Sahar Hooshmand, My Health Realm, Netherlands
Title : Dietary Patterns In Relation To Nutritional Stunting Among School Children. A Comparison Study Between Iran And India
Malnutrition is a widespread problem in developing countries. The high prevalence of stunting reflects the high frequency of under nutrition observed in such population. Information in prevalence of nutritional stunting of primary school children are not enough in Iran and India. The present study, made to assess prevalence of stunting in relation to dietary pattern among urban school children from middle and low socioeconomic status.
Height and weight of 4570 including 2234 Iranian (1016 boys, 1218girls) and 2336 Indian (1240 boys, 1096 girls), aged 6-9 years, attending primary schools. Anthropometric measurements have done for all children. The food frequency questionnaire were designed and completed by interview with mother of the children. The World Health Organization‘s (WHO) anthropometric indices height-for-age (HA) were used to assess the children's height status.
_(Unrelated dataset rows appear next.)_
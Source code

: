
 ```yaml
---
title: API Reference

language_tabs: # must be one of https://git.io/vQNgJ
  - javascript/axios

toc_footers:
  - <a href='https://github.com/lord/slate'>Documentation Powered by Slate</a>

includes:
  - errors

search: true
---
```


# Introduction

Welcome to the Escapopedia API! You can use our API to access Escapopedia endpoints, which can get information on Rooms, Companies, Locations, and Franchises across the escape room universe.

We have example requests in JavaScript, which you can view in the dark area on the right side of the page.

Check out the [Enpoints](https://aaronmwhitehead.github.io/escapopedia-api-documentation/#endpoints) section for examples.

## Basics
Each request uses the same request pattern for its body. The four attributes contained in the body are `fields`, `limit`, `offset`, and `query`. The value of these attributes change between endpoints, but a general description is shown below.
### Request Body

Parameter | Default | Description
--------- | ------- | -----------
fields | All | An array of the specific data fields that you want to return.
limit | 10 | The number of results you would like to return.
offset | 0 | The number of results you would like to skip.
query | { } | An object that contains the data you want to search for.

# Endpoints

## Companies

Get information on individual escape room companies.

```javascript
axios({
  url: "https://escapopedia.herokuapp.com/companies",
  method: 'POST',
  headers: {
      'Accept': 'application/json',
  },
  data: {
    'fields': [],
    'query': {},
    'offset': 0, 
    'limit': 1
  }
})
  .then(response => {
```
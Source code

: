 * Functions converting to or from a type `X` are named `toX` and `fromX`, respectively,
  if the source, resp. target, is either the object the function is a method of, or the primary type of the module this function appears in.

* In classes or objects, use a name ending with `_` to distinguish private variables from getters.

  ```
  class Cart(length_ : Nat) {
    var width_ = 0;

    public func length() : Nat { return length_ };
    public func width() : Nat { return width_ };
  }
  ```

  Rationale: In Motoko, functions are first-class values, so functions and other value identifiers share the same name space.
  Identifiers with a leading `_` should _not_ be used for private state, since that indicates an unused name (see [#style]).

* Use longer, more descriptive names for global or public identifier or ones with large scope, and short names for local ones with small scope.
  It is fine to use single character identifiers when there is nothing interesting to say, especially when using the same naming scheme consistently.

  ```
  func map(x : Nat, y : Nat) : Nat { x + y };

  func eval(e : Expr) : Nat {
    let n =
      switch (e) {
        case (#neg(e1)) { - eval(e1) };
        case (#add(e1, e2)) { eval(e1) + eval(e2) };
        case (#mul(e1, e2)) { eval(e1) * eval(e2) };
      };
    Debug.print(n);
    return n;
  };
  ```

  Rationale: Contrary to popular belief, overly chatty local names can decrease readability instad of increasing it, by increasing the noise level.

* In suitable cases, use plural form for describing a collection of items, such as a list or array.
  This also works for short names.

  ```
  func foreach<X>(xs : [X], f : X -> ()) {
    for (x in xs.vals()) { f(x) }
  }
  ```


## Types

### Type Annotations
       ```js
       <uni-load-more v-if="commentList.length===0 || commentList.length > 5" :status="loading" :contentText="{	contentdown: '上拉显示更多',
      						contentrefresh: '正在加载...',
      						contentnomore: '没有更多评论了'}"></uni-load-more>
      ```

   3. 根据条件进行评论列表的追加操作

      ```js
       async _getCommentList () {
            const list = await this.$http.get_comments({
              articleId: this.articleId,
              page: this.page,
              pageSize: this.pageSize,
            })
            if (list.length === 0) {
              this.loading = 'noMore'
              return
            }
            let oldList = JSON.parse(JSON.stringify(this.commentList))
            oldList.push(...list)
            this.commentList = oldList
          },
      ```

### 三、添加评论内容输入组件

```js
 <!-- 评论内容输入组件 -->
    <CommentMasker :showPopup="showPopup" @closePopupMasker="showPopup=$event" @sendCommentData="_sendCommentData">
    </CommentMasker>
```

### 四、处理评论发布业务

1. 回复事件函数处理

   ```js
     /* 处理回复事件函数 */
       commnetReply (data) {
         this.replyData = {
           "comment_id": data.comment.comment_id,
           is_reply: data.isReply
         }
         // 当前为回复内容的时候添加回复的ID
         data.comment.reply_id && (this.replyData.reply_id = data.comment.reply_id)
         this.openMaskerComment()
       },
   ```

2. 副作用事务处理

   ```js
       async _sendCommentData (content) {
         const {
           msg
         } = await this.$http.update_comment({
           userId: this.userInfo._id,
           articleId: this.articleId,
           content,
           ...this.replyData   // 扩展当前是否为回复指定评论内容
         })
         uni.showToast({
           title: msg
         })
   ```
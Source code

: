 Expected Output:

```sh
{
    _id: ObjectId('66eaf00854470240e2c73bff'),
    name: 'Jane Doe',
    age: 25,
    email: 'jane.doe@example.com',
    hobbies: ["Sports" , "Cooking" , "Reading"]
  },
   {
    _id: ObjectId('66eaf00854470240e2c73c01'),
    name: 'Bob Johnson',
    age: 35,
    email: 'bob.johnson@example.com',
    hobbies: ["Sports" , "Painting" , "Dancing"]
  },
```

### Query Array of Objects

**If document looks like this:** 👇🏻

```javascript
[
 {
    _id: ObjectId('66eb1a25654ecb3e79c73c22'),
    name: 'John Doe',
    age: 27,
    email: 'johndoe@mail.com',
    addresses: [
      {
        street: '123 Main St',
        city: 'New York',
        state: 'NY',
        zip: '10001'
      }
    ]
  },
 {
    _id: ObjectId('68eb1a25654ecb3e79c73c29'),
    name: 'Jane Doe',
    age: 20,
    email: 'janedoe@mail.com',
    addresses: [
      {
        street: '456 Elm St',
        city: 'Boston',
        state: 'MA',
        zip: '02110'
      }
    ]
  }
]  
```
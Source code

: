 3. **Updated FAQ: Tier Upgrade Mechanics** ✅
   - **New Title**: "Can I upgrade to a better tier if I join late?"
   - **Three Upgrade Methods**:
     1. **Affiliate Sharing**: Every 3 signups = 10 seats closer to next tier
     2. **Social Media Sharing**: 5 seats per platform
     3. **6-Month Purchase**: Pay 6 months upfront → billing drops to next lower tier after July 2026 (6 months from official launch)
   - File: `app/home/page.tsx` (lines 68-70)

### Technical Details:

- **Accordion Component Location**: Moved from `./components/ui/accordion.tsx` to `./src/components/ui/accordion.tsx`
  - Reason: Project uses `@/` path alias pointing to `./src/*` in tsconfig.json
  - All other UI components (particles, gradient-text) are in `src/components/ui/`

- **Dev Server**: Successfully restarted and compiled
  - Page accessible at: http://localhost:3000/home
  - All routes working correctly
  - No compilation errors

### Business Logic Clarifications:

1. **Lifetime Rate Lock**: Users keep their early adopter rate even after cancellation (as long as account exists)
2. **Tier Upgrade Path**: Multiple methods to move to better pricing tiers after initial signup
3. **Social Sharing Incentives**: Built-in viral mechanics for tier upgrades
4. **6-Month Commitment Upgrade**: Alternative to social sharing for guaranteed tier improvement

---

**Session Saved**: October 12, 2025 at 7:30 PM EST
Stunting occurred in 1.5% of Indian and 5.4% of Iranian children. Height for Age Z-score (HAZ) were -0.163±1.219 for boys and -0.515±3.141 for girls in Iran and -0.028±0.770 and -0.017±0.993 for girls in India. Only 1.5% Indian children and 5.4% Iranian children had height for age z-scores below -2SD(?2=11.553, p=0.000 and ?2=24.034, p=0.000). Total food group scores increased with better height status of the children. Height for age z-scores were positively associated with mean scores for pulses in both countries and dairy products, beverages and fats.
The percentage of stunted children was more in Iran than in India. In both countries, severely and moderately stunted children had lower total mean scores than those who had normal and above average height.